Traders warned about non-existent ICC instruments quoted on Internet
Traders are warned to be aware of fraudulent business offers on the Internet quoting non-existent instruments of ICC. The false references most frequently concern trading in currencies, commodities, gold and financial instruments.
Elaborate websites soliciting export and import business are offering get-rich-quick deals. Some include full texts of bogus ICC non-circumvention and non-disclosure agreements. Other phoney references to watch out for are “ICC Regulations 400/500/600” and “ICC Prove and Move Rules”.
No such ICC documents or rules exist. Their appearance on websites should be seen as indicating a possible scam. They may in some cases be used to lend credibility to fraudulent transactions.
The genuine version of ICC’s non-circumvention and non-disclosure agreement is ICC Publication No. 769, ICC Model Occasional Intermediary Contract- Non-circumvention Non-disclosure (NCND), available for sale at the online ICC Business Bookstore and through ICC national committees.
Traders are well advised to familiarize themselves with ICC rules and mechanisms that are used every day in the conduct of trade, for example the rules governing letters of credit. The current version of Uniform Customs and Practice for Documentary Credits (UCP) is known as UCP 600. UCP 500 is out of date and UCP 700 has yet to be issued.
“For years, incautious investors and traders have fallen victim to fraudulent proposals involving paper documents quoting non-existent ICC rules, and often they have been cheated of large sums. Now it appears that the Internet is being used as a vehicle for these schemes. The terminology changes constantly, but the risk is always there,” said ICC First Director Martin Wassell.

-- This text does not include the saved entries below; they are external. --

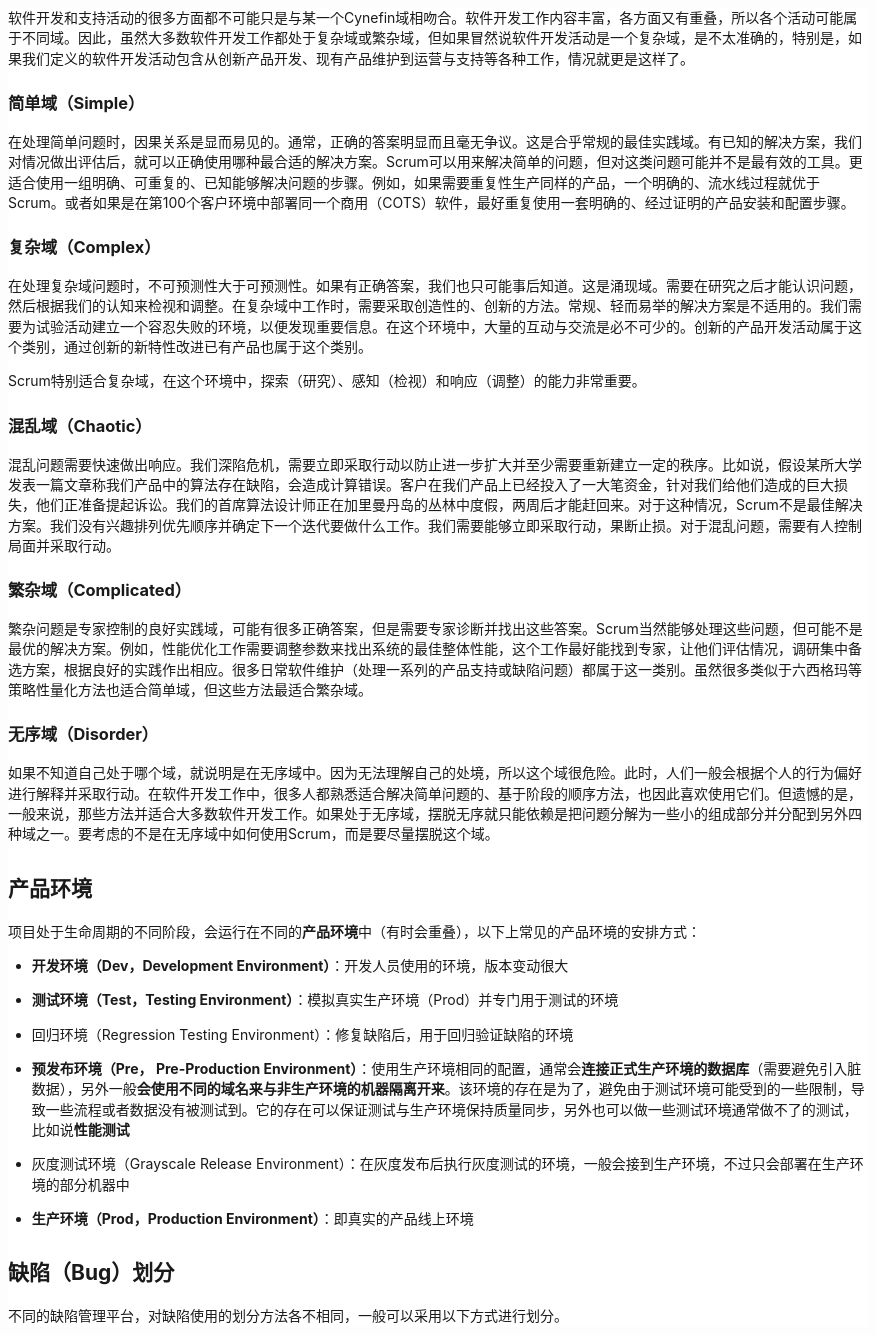 软件开发和支持活动的很多方面都不可能只是与某一个Cynefin域相吻合。软件开发工作内容丰富，各方面又有重叠，所以各个活动可能属于不同域。因此，虽然大多数软件开发工作都处于复杂域或繁杂域，但如果冒然说软件开发活动是一个复杂域，是不太准确的，特别是，如果我们定义的软件开发活动包含从创新产品开发、现有产品维护到运营与支持等各种工作，情况就更是这样了。

### 简单域（Simple）

在处理简单问题时，因果关系是显而易见的。通常，正确的答案明显而且毫无争议。这是合乎常规的最佳实践域。有已知的解决方案，我们对情况做出评估后，就可以正确使用哪种最合适的解决方案。Scrum可以用来解决简单的问题，但对这类问题可能并不是最有效的工具。更适合使用一组明确、可重复的、已知能够解决问题的步骤。例如，如果需要重复性生产同样的产品，一个明确的、流水线过程就优于Scrum。或者如果是在第100个客户环境中部署同一个商用（COTS）软件，最好重复使用一套明确的、经过证明的产品安装和配置步骤。

### 复杂域（Complex）

在处理复杂域问题时，不可预测性大于可预测性。如果有正确答案，我们也只可能事后知道。这是涌现域。需要在研究之后才能认识问题，然后根据我们的认知来检视和调整。在复杂域中工作时，需要采取创造性的、创新的方法。常规、轻而易举的解决方案是不适用的。我们需要为试验活动建立一个容忍失败的环境，以便发现重要信息。在这个环境中，大量的互动与交流是必不可少的。创新的产品开发活动属于这个类别，通过创新的新特性改进已有产品也属于这个类别。

Scrum特别适合复杂域，在这个环境中，探索（研究）、感知（检视）和响应（调整）的能力非常重要。

### 混乱域（Chaotic）

混乱问题需要快速做出响应。我们深陷危机，需要立即采取行动以防止进一步扩大并至少需要重新建立一定的秩序。比如说，假设某所大学发表一篇文章称我们产品中的算法存在缺陷，会造成计算错误。客户在我们产品上已经投入了一大笔资金，针对我们给他们造成的巨大损失，他们正准备提起诉讼。我们的首席算法设计师正在加里曼丹岛的丛林中度假，两周后才能赶回来。对于这种情况，Scrum不是最佳解决方案。我们没有兴趣排列优先顺序并确定下一个迭代要做什么工作。我们需要能够立即采取行动，果断止损。对于混乱问题，需要有人控制局面并采取行动。

### 繁杂域（Complicated）

繁杂问题是专家控制的良好实践域，可能有很多正确答案，但是需要专家诊断并找出这些答案。Scrum当然能够处理这些问题，但可能不是最优的解决方案。例如，性能优化工作需要调整参数来找出系统的最佳整体性能，这个工作最好能找到专家，让他们评估情况，调研集中备选方案，根据良好的实践作出相应。很多日常软件维护（处理一系列的产品支持或缺陷问题）都属于这一类别。虽然很多类似于六西格玛等策略性量化方法也适合简单域，但这些方法最适合繁杂域。

### 无序域（Disorder）

如果不知道自己处于哪个域，就说明是在无序域中。因为无法理解自己的处境，所以这个域很危险。此时，人们一般会根据个人的行为偏好进行解释并采取行动。在软件开发工作中，很多人都熟悉适合解决简单问题的、基于阶段的顺序方法，也因此喜欢使用它们。但遗憾的是，一般来说，那些方法并适合大多数软件开发工作。如果处于无序域，摆脱无序就只能依赖是把问题分解为一些小的组成部分并分配到另外四种域之一。要考虑的不是在无序域中如何使用Scrum，而是要尽量摆脱这个域。

## 产品环境

项目处于生命周期的不同阶段，会运行在不同的**产品环境**中（有时会重叠），以下上常见的产品环境的安排方式：

- **开发环境（Dev，Development Environment）**：开发人员使用的环境，版本变动很大
- **测试环境（Test，Testing Environment）**：模拟真实生产环境（Prod）并专门用于测试的环境

- 回归环境（Regression Testing Environment）：修复缺陷后，用于回归验证缺陷的环境

- **预发布环境（Pre， Pre-Production Environment）**：使用生产环境相同的配置，通常会**连接正式生产环境的数据库**（需要避免引入脏数据），另外一般**会使用不同的域名来与非生产环境的机器隔离开来**。该环境的存在是为了，避免由于测试环境可能受到的一些限制，导致一些流程或者数据没有被测试到。它的存在可以保证测试与生产环境保持质量同步，另外也可以做一些测试环境通常做不了的测试，比如说**性能测试**
- 灰度测试环境（Grayscale Release Environment）：在灰度发布后执行灰度测试的环境，一般会接到生产环境，不过只会部署在生产环境的部分机器中

- **生产环境（Prod，Production Environment）**：即真实的产品线上环境

## 缺陷（Bug）划分

不同的缺陷管理平台，对缺陷使用的划分方法各不相同，一般可以采用以下方式进行划分。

An added difficulty is that the documents wrongly quoting the ICC are not necessarily designed to defraud unwary investors. In some cases legitimate traders innocently quote the non-existent rules, having copied the reference from correspondence they have received or from other websites.
ICC’s London-based Commercial Crime Bureau (CCB), part of ICC’s Commercial Crime Services, keeps close track of all types of documentary fraud and issues warnings as soon as it detects new methods of parting the gullible from their money. Any investor wishing to check out a dubious proposal is advised to contact CCB, or ICC in Paris.